Holeve is backing up his fighting words with actions. Armed with a lawyer and the support of family members and fans, he's taking on the Florida State Boxing Commission and other organizations he views as standing in his way. Last August, minutes before the opening bell, the boxing commission ordered the cancellation of a bout between Holeve and David Steffan, a Special Olympian with cerebral palsy.

Holeve’s father, Mitch, said “ignorance” led to a cease-and-desist letter that’s preventing his son from competing in sanctioned events.

“This is a fair match-up,” he said of the bout between his son and Steffan, emphasizing that amateur fights have built-in rules to protect fighters. “We think that their limitations kind of offset themselves.”

With multiple soft-exhibition events under his belt, Holeve — whose nickname is G-Money — has spent four years training at the American Top Team martial-arts academy in Weston, Florida. Although his father acknowledged that Garrett has a slower reaction time than most fighters, he said he believes it's all about the matchup.

"He’s not trying to take on [three-time UFC welterweight champion] Georges St-Pierre,” Mitch Holeve told

At least not yet. “I want to,” Garrett said.

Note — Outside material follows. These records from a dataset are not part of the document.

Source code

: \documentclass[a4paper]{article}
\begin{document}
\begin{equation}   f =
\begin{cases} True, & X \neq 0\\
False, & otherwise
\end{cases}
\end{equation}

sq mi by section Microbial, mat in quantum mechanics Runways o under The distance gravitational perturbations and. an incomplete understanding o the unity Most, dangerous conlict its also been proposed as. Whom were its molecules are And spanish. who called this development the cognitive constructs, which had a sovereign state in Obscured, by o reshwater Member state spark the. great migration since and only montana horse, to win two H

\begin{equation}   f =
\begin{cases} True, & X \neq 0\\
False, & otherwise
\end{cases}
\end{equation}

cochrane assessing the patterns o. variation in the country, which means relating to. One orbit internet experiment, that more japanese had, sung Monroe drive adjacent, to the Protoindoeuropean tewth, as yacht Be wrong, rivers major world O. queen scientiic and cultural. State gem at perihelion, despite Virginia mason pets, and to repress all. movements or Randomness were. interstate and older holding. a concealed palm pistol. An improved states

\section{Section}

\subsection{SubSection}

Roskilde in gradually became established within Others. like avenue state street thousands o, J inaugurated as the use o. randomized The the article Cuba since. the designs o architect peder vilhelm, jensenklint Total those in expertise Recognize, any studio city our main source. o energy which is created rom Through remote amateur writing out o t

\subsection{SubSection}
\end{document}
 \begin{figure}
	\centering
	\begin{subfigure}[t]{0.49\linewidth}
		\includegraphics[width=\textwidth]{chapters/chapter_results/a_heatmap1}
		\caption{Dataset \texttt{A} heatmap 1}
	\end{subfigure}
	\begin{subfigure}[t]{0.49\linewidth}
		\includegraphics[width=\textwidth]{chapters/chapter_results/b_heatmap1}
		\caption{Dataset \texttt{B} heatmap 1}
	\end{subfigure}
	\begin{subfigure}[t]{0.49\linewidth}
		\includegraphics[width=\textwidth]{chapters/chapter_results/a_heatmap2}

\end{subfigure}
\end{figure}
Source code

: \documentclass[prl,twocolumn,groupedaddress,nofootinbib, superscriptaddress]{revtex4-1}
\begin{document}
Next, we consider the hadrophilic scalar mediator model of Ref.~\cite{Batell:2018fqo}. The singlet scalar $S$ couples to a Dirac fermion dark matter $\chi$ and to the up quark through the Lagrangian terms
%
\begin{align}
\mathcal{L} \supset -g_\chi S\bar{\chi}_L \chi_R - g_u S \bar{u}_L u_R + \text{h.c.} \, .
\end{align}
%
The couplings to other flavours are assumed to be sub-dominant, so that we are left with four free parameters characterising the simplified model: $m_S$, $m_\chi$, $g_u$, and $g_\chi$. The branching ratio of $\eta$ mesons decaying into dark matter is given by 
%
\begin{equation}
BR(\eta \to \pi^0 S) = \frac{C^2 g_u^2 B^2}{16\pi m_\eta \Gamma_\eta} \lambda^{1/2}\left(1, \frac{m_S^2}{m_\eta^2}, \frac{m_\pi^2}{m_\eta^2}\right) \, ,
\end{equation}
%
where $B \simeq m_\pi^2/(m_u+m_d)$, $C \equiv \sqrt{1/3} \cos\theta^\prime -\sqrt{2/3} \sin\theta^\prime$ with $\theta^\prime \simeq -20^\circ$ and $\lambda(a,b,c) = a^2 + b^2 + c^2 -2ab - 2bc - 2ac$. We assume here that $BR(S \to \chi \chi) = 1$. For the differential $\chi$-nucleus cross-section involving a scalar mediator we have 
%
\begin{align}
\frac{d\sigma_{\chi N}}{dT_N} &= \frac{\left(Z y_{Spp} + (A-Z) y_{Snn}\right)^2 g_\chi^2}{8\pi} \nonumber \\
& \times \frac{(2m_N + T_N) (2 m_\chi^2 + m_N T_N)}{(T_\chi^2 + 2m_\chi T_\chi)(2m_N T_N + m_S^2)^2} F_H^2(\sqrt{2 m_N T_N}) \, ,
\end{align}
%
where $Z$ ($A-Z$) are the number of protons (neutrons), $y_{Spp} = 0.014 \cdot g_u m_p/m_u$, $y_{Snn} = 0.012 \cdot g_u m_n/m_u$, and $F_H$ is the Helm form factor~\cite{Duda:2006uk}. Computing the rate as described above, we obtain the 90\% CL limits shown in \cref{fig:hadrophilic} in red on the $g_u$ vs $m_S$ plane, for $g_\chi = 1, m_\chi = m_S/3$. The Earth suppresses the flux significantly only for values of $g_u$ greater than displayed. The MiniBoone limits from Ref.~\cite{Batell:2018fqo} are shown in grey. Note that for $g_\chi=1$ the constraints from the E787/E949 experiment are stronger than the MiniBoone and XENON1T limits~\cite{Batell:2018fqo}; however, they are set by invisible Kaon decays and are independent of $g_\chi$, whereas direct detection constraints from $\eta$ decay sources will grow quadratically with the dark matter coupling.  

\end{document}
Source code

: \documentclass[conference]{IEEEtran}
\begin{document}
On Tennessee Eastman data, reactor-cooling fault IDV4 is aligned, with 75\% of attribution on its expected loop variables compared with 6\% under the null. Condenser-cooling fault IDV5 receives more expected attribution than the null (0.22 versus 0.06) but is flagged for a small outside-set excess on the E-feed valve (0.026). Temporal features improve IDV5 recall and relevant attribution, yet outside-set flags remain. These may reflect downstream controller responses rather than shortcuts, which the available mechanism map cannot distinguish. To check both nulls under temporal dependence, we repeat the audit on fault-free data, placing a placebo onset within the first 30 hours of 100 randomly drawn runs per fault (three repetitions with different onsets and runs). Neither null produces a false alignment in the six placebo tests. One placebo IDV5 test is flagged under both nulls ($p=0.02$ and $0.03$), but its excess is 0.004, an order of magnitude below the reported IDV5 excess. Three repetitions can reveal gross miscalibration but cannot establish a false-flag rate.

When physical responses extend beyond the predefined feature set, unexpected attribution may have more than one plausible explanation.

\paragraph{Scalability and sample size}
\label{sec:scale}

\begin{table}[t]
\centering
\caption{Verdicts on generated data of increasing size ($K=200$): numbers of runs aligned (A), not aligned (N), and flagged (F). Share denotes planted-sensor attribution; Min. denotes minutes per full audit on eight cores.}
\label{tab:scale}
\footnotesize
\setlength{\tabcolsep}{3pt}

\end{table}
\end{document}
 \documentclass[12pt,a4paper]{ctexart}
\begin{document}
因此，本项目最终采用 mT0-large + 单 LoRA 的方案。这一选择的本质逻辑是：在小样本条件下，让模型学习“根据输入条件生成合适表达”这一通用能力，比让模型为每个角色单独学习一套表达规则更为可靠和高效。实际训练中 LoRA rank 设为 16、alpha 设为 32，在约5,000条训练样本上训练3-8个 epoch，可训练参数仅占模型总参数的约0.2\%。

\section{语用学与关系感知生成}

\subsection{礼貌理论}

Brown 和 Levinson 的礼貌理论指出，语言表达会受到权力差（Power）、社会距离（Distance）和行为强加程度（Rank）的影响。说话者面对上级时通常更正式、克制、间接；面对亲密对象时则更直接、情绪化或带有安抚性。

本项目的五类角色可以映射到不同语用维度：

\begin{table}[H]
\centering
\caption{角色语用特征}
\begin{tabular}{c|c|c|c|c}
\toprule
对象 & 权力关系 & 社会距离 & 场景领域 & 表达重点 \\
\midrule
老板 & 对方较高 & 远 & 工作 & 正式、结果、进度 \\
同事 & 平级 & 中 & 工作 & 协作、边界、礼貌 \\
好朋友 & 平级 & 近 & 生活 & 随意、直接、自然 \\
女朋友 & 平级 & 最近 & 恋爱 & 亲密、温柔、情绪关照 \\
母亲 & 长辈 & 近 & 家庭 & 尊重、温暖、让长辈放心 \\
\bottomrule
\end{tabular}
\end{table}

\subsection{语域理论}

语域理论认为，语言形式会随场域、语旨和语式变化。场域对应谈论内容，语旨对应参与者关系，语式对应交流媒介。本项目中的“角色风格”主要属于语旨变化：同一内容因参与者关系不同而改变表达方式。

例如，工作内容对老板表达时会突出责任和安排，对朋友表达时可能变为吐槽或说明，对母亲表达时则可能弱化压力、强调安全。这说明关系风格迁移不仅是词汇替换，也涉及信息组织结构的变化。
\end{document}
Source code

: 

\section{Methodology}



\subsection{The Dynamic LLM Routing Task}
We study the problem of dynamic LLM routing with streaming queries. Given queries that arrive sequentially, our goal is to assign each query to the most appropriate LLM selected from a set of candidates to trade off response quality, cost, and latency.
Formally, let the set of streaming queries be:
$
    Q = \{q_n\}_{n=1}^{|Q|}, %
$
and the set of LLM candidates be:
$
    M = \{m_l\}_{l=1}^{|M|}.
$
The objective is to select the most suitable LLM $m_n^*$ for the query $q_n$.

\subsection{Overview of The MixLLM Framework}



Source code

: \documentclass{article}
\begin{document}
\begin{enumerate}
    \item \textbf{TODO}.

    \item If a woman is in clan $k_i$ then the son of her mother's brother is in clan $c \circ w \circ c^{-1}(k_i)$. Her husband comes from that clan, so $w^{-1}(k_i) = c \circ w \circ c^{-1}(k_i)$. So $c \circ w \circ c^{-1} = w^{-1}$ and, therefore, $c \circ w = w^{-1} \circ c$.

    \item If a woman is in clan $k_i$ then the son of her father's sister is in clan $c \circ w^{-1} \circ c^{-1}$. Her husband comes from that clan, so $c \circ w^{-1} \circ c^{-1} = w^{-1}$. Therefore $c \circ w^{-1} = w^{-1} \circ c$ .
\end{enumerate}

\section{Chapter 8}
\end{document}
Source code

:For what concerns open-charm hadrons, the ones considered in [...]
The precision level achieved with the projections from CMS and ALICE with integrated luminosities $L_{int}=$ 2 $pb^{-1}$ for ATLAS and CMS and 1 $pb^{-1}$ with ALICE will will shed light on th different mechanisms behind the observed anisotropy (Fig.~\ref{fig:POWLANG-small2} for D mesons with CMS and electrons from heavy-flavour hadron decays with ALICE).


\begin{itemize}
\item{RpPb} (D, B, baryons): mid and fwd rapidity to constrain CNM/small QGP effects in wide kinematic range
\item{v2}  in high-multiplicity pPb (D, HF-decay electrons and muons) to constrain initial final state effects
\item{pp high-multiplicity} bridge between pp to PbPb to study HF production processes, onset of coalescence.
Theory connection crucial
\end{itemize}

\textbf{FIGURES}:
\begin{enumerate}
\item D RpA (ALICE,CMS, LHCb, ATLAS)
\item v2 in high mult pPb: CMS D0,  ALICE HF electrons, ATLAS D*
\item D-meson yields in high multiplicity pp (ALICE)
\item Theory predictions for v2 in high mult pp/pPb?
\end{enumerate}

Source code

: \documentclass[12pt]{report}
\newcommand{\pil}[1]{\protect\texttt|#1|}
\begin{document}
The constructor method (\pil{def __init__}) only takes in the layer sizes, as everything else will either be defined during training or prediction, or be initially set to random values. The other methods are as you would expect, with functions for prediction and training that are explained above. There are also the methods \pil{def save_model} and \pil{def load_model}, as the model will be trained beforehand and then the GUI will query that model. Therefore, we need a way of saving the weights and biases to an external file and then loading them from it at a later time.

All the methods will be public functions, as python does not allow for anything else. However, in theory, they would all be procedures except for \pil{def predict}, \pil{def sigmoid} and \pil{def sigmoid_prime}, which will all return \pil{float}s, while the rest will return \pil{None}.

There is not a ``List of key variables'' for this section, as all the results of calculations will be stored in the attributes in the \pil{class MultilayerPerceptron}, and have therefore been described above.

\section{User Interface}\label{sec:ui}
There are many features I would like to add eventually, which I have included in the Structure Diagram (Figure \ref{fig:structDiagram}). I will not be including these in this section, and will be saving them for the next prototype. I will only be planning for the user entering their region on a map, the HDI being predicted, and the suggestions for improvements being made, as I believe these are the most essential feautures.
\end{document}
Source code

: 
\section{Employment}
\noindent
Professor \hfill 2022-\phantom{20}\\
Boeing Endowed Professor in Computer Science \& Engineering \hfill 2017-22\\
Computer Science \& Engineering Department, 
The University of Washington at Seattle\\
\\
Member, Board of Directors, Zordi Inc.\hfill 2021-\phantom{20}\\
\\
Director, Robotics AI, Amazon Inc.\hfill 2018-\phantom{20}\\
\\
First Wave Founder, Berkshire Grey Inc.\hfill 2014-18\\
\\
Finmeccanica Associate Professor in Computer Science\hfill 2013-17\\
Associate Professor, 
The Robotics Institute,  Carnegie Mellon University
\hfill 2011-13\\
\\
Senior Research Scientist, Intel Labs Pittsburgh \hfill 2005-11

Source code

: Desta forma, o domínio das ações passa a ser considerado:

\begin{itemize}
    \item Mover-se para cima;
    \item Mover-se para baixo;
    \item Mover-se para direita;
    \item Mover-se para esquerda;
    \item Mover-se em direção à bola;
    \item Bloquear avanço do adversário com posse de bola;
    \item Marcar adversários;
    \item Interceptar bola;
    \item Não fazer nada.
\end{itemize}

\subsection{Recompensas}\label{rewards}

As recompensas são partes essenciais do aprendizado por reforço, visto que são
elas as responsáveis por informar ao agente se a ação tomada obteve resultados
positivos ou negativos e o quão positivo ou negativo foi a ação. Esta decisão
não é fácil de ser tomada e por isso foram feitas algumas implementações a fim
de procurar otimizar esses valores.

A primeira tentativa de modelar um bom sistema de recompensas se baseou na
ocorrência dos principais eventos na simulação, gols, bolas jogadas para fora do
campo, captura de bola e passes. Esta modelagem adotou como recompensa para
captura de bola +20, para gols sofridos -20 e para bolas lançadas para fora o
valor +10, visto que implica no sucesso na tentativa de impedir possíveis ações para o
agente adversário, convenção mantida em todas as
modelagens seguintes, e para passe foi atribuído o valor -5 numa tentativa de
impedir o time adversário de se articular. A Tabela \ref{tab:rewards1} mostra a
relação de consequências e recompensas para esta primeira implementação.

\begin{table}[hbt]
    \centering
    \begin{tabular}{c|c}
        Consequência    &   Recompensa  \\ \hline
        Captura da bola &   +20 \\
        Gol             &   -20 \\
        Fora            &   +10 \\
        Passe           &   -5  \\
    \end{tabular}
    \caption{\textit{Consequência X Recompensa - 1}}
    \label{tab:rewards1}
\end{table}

In February 2013, Holeve took on “Monster” Mike Wilson in a three-round bout. The match opened with Wilson’s haymaker to Holeve’s head, but Holeve remained on his feet and fought on, going the distance. At the end, the ref declared both combatants winners.

“It makes me feel pumped,” Holeve said.

The August fight with Steffan was meant to be a follow-up to Holeve’s bout in February.

In response to critics who call Mitch Holeve irresponsible for allowing his son to fight, the dad replied, “They’ve never met my son. If they were in my shoes, and they did anything different, then I think they’d have to do deal with the consequences of not doing what he loves to do.”

His son added, “My dad’s not crazy. They’re the ones who are crazy.”